(Problem details)
Among the entries below, only the lines starting at the one with "## Hardware" and ending at the one with "## Prepare for the CCS project", both included, are to be printed exactly.

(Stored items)
'''

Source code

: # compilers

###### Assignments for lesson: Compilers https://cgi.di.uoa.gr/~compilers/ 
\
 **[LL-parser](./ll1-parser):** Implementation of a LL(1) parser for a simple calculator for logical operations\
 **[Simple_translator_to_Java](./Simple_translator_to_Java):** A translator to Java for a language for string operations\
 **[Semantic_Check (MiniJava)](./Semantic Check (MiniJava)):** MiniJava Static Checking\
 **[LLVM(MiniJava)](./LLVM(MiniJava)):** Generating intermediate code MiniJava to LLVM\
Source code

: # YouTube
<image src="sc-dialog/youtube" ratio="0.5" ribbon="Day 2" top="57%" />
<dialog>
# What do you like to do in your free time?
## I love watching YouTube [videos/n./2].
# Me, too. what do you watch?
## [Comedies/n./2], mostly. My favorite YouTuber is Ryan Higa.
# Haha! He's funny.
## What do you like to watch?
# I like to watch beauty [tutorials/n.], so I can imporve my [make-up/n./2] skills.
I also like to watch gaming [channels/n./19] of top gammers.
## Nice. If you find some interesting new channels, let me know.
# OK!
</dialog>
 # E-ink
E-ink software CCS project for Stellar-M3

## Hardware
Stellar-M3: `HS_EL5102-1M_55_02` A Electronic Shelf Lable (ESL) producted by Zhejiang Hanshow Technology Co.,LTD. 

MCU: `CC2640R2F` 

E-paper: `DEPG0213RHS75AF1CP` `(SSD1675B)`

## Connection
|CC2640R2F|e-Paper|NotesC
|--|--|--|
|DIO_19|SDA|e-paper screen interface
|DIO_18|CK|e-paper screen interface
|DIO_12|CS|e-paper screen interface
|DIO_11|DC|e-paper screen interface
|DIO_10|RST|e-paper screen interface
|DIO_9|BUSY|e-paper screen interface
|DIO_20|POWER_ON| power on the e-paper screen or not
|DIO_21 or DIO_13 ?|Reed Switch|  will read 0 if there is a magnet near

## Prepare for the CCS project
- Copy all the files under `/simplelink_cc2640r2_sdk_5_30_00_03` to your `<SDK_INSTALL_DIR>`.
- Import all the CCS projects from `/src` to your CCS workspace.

'''

(Answer to the exercise)
## Hardware
Stellar-M3: `HS_EL5102-1M_55_02` A Electronic Shelf Lable (ESL) producted by Zhejiang Hanshow Technology Co.,LTD. 

MCU: `CC2640R2F` 

E-paper: `DEPG0213RHS75AF1CP` `(SSD1675B)`

## Connection
|CC2640R2F|e-Paper|NotesC
|--|--|--|
|DIO_19|SDA|e-paper screen interface
|DIO_18|CK|e-paper screen interface
|DIO_12|CS|e-paper screen interface
|DIO_11|DC|e-paper screen interface
|DIO_10|RST|e-paper screen interface
|DIO_9|BUSY|e-paper screen interface
|DIO_20|POWER_ON| power on the e-paper screen or not
|DIO_21 or DIO_13 ?|Reed Switch|  will read 0 if there is a magnet near

## Prepare for the CCS project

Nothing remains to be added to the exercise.